-- Exercise data follows --

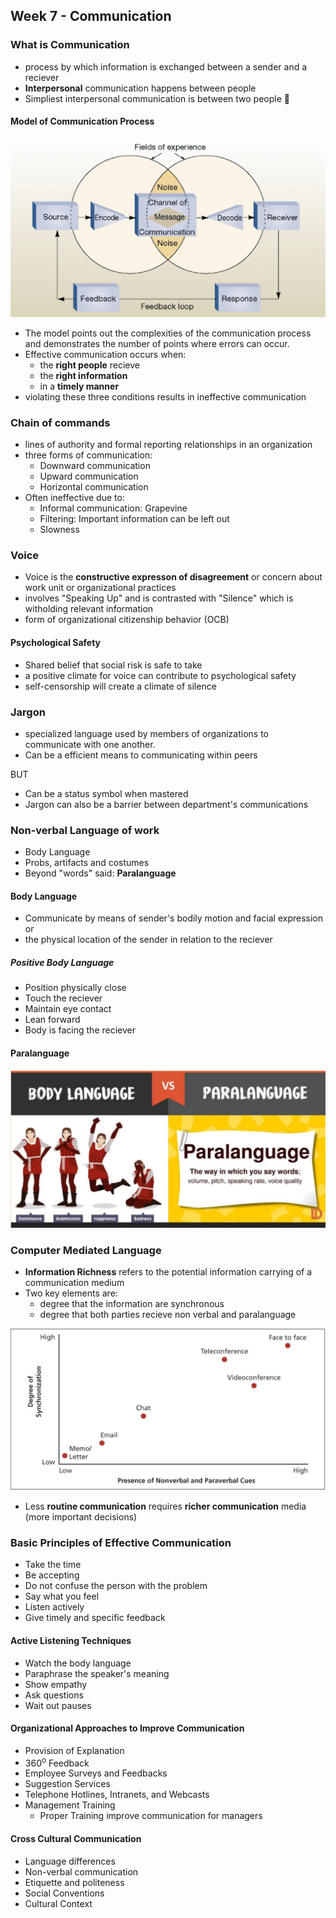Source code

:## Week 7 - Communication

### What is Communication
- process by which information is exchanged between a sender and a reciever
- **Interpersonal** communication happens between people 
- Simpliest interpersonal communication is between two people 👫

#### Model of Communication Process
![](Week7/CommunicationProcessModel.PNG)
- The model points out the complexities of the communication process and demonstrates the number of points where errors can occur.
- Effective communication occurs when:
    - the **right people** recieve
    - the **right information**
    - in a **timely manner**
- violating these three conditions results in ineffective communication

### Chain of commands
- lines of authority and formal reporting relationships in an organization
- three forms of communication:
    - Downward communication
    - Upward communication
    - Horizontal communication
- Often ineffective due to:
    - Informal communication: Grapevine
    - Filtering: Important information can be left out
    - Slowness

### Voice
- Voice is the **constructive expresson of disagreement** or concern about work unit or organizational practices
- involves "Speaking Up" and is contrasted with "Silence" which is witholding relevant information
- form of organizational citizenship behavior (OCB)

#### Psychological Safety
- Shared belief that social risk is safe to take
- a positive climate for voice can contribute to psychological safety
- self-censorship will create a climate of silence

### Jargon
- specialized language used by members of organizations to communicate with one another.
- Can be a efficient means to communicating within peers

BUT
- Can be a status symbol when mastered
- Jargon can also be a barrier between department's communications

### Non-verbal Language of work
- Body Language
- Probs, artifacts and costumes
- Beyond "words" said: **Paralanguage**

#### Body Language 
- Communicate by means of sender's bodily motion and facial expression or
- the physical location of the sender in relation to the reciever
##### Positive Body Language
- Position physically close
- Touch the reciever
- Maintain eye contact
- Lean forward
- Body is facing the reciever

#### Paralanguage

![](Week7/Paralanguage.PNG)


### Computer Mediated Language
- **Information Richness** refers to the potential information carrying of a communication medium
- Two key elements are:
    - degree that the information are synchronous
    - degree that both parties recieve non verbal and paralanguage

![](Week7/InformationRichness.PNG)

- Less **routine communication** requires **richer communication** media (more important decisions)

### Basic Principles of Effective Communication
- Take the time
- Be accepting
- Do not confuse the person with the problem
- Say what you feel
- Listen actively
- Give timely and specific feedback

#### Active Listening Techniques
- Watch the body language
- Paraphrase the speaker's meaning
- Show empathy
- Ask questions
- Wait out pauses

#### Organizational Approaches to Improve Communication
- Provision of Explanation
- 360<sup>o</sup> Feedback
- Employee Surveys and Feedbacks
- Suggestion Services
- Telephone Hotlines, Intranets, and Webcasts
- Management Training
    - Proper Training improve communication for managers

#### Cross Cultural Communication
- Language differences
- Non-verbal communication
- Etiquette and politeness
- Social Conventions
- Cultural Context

-- Exercise data concluded --
-- Exercise data follows --

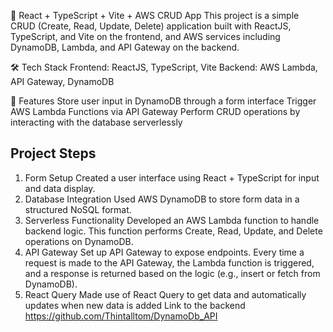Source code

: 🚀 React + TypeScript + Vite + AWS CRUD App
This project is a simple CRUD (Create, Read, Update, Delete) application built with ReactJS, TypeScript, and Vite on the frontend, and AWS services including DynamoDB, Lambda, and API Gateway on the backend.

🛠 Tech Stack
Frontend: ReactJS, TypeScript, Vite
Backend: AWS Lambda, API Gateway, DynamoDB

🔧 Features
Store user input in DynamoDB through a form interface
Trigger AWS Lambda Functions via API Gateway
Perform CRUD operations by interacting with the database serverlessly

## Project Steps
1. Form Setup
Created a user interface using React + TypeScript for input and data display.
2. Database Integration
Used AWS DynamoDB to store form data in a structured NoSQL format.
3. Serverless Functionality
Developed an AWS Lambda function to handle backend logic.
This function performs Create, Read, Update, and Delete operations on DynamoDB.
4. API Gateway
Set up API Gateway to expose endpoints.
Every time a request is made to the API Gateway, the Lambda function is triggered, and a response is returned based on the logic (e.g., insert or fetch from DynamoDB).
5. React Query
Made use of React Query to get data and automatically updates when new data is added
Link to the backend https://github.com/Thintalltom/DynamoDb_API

-- Exercise data concluded --

#### Activity
Taking the listing above as the source, transcribe only the lines starting at the line with "- form of organizational" and going through the line with "- Cultural Context", unaltered and with both ends included.

#### Written answer
- form of organizational citizenship behavior (OCB)

#### Psychological Safety
- Shared belief that social risk is safe to take
- a positive climate for voice can contribute to psychological safety
- self-censorship will create a climate of silence

### Jargon
- specialized language used by members of organizations to communicate with one another.
- Can be a efficient means to communicating within peers

BUT
- Can be a status symbol when mastered
- Jargon can also be a barrier between department's communications

### Non-verbal Language of work
- Body Language
- Probs, artifacts and costumes
- Beyond "words" said: **Paralanguage**

#### Body Language 
- Communicate by means of sender's bodily motion and facial expression or
- the physical location of the sender in relation to the reciever
##### Positive Body Language
- Position physically close
- Touch the reciever
- Maintain eye contact
- Lean forward
- Body is facing the reciever

#### Paralanguage

![](Week7/Paralanguage.PNG)


### Computer Mediated Language
- **Information Richness** refers to the potential information carrying of a communication medium
- Two key elements are:
    - degree that the information are synchronous
    - degree that both parties recieve non verbal and paralanguage

![](Week7/InformationRichness.PNG)

- Less **routine communication** requires **richer communication** media (more important decisions)

### Basic Principles of Effective Communication
- Take the time
- Be accepting
- Do not confuse the person with the problem
- Say what you feel
- Listen actively
- Give timely and specific feedback

#### Active Listening Techniques
- Watch the body language
- Paraphrase the speaker's meaning
- Show empathy
- Ask questions
- Wait out pauses

#### Organizational Approaches to Improve Communication
- Provision of Explanation
- 360<sup>o</sup> Feedback
- Employee Surveys and Feedbacks
- Suggestion Services
- Telephone Hotlines, Intranets, and Webcasts
- Management Training
    - Proper Training improve communication for managers

#### Cross Cultural Communication
- Language differences
- Non-verbal communication
- Etiquette and politeness
- Social Conventions
- Cultural Context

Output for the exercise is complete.